Records from a collection
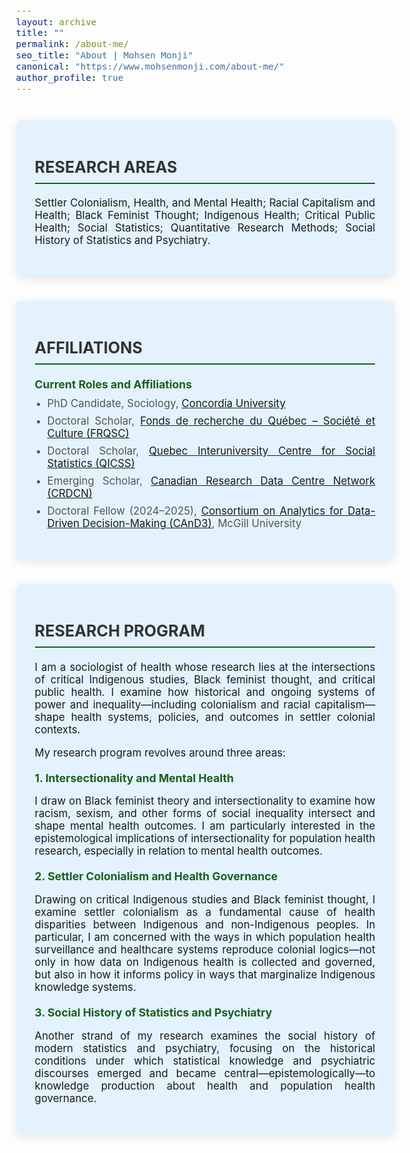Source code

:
 ```yaml
---
layout: archive
title: ""
permalink: /about-me/
seo_title: "About | Mohsen Monji"
canonical: "https://www.mohsenmonji.com/about-me/"
author_profile: true
---
```


<style>
  body {
    font-size: 1.05em;
  }
  h2 {
    border-bottom: 2px solid #1B5E20;
    font-weight: bold;
    padding-bottom: 10px;
    margin-top: 30px;
    color: #333;
    text-transform: uppercase;
  }
  h3 {
    margin-top: 30px;
    color: #1B5E20;
  }
  h4 {
    font-weight: bold;
    color: #1B5E20;
    margin-top: 20px;
    margin-bottom: 10px;
    font-size: 1.1rem;
  }
  ul {
    list-style-type: disc;
    padding-left: 20px;
    margin-top: 10px;
  }
  ul li {
    margin-bottom: 8px;
    color: #555;
  }
  .about-card {
    border-radius: 8px;
    padding: 30px;
    margin: 40px auto;
    background-color: #E3F2FD;
    box-shadow: 0px 4px 15px rgba(0, 0, 0, 0.1);
    max-width: 850px;
    text-align: justify;
  }
</style>

<!-- CARD 1: RESEARCH AREAS -->
<div class="about-card">
  <h2>RESEARCH AREAS</h2>
  <p>
    Settler Colonialism, Health, and Mental Health; Racial Capitalism and Health; Black Feminist Thought; Indigenous Health; Critical Public Health; Social Statistics; Quantitative Research Methods; Social History of Statistics and Psychiatry.
  </p>
</div>

<!-- CARD 2: AFFILIATIONS -->
<div class="about-card">
  <h2>AFFILIATIONS</h2>
  <h4>Current Roles and Affiliations</h4>
  <ul>
    <li>PhD Candidate, Sociology, <a href="https://www.concordia.ca/" target="_blank">Concordia University</a></li>
    <li>Doctoral Scholar, <a href="https://frq.gouv.qc.ca/" target="_blank">Fonds de recherche du Québec – Société et Culture (FRQSC)</a></li>
    <li>Doctoral Scholar, <a href="https://www.ciqss.org" target="_blank">Quebec Interuniversity Centre for Social Statistics (QICSS)</a></li>
    <li>Emerging Scholar, <a href="https://crdcn.ca" target="_blank">Canadian Research Data Centre Network (CRDCN)</a></li>
    <li>Doctoral Fellow (2024–2025), <a href="https://www.mcgill.ca/cand3/" target="_blank">Consortium on Analytics for Data-Driven Decision-Making (CAnD3)</a>, McGill University</li>
  </ul>
</div>

<!-- CARD 3: RESEARCH PROGRAM -->
<div class="about-card">
  <h2>RESEARCH PROGRAM</h2>
  <p>
    I am a sociologist of health whose research lies at the intersections of critical Indigenous studies, Black feminist thought, and critical public health. I examine how historical and ongoing systems of power and inequality—including colonialism and racial capitalism—shape health systems, policies, and outcomes in settler colonial contexts.
  </p>

  <p>My research program revolves around three areas:</p>

  <h4>1. Intersectionality and Mental Health</h4>
  <p>
    I draw on Black feminist theory and intersectionality to examine how racism, sexism, and other forms of social inequality intersect and shape mental health outcomes. I am particularly interested in the epistemological implications of intersectionality for population health research, especially in relation to mental health outcomes.
  </p>

  <h4>2. Settler Colonialism and Health Governance</h4>
  <p>
    Drawing on critical Indigenous studies and Black feminist thought, I examine settler colonialism as a fundamental cause of health disparities between Indigenous and non-Indigenous peoples. In particular, I am concerned with the ways in which population health surveillance and healthcare systems reproduce colonial logics—not only in how data on Indigenous health is collected and governed, but also in how it informs policy in ways that marginalize Indigenous knowledge systems.
  </p>

  <h4>3. Social History of Statistics and Psychiatry</h4>
  <p>
    Another strand of my research examines the social history of modern statistics and psychiatry, focusing on the historical conditions under which statistical knowledge and psychiatric discourses emerged and became central—epistemologically—to knowledge production about health and population health governance.
  </p>
</div>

#### TASK DIRECTIONS
For every entry above, write it out exactly and remove any image.

#### EXERCISE SOLUTION
Source code

:
 ```yaml
---
layout: archive
title: ""
permalink: /about-me/
seo_title: "About | Mohsen Monji"
canonical: "https://www.mohsenmonji.com/about-me/"
author_profile: true
---
```


<style>
  body {
    font-size: 1.05em;
  }
  h2 {
    border-bottom: 2px solid #1B5E20;
    font-weight: bold;
    padding-bottom: 10px;
    margin-top: 30px;
    color: #333;
    text-transform: uppercase;
  }
  h3 {
    margin-top: 30px;
    color: #1B5E20;
  }
  h4 {
    font-weight: bold;
    color: #1B5E20;
    margin-top: 20px;
    margin-bottom: 10px;
    font-size: 1.1rem;
  }
  ul {
    list-style-type: disc;
    padding-left: 20px;
    margin-top: 10px;
  }
  ul li {
    margin-bottom: 8px;
    color: #555;
  }
  .about-card {
    border-radius: 8px;
    padding: 30px;
    margin: 40px auto;
    background-color: #E3F2FD;
    box-shadow: 0px 4px 15px rgba(0, 0, 0, 0.1);
    max-width: 850px;
    text-align: justify;
  }
</style>

<!-- CARD 1: RESEARCH AREAS -->
<div class="about-card">
  <h2>RESEARCH AREAS</h2>
  <p>
    Settler Colonialism, Health, and Mental Health; Racial Capitalism and Health; Black Feminist Thought; Indigenous Health; Critical Public Health; Social Statistics; Quantitative Research Methods; Social History of Statistics and Psychiatry.
  </p>
</div>

<!-- CARD 2: AFFILIATIONS -->
<div class="about-card">
  <h2>AFFILIATIONS</h2>
  <h4>Current Roles and Affiliations</h4>
  <ul>
    <li>PhD Candidate, Sociology, <a href="https://www.concordia.ca/" target="_blank">Concordia University</a></li>
    <li>Doctoral Scholar, <a href="https://frq.gouv.qc.ca/" target="_blank">Fonds de recherche du Québec – Société et Culture (FRQSC)</a></li>
    <li>Doctoral Scholar, <a href="https://www.ciqss.org" target="_blank">Quebec Interuniversity Centre for Social Statistics (QICSS)</a></li>
    <li>Emerging Scholar, <a href="https://crdcn.ca" target="_blank">Canadian Research Data Centre Network (CRDCN)</a></li>
    <li>Doctoral Fellow (2024–2025), <a href="https://www.mcgill.ca/cand3/" target="_blank">Consortium on Analytics for Data-Driven Decision-Making (CAnD3)</a>, McGill University</li>
  </ul>
</div>

<!-- CARD 3: RESEARCH PROGRAM -->
<div class="about-card">
  <h2>RESEARCH PROGRAM</h2>
  <p>
    I am a sociologist of health whose research lies at the intersections of critical Indigenous studies, Black feminist thought, and critical public health. I examine how historical and ongoing systems of power and inequality—including colonialism and racial capitalism—shape health systems, policies, and outcomes in settler colonial contexts.
  </p>

  <p>My research program revolves around three areas:</p>

  <h4>1. Intersectionality and Mental Health</h4>
  <p>
    I draw on Black feminist theory and intersectionality to examine how racism, sexism, and other forms of social inequality intersect and shape mental health outcomes. I am particularly interested in the epistemological implications of intersectionality for population health research, especially in relation to mental health outcomes.
  </p>

  <h4>2. Settler Colonialism and Health Governance</h4>
  <p>
    Drawing on critical Indigenous studies and Black feminist thought, I examine settler colonialism as a fundamental cause of health disparities between Indigenous and non-Indigenous peoples. In particular, I am concerned with the ways in which population health surveillance and healthcare systems reproduce colonial logics—not only in how data on Indigenous health is collected and governed, but also in how it informs policy in ways that marginalize Indigenous knowledge systems.
  </p>

  <h4>3. Social History of Statistics and Psychiatry</h4>
  <p>
    Another strand of my research examines the social history of modern statistics and psychiatry, focusing on the historical conditions under which statistical knowledge and psychiatric discourses emerged and became central—epistemologically—to knowledge production about health and population health governance.
  </p>
</div>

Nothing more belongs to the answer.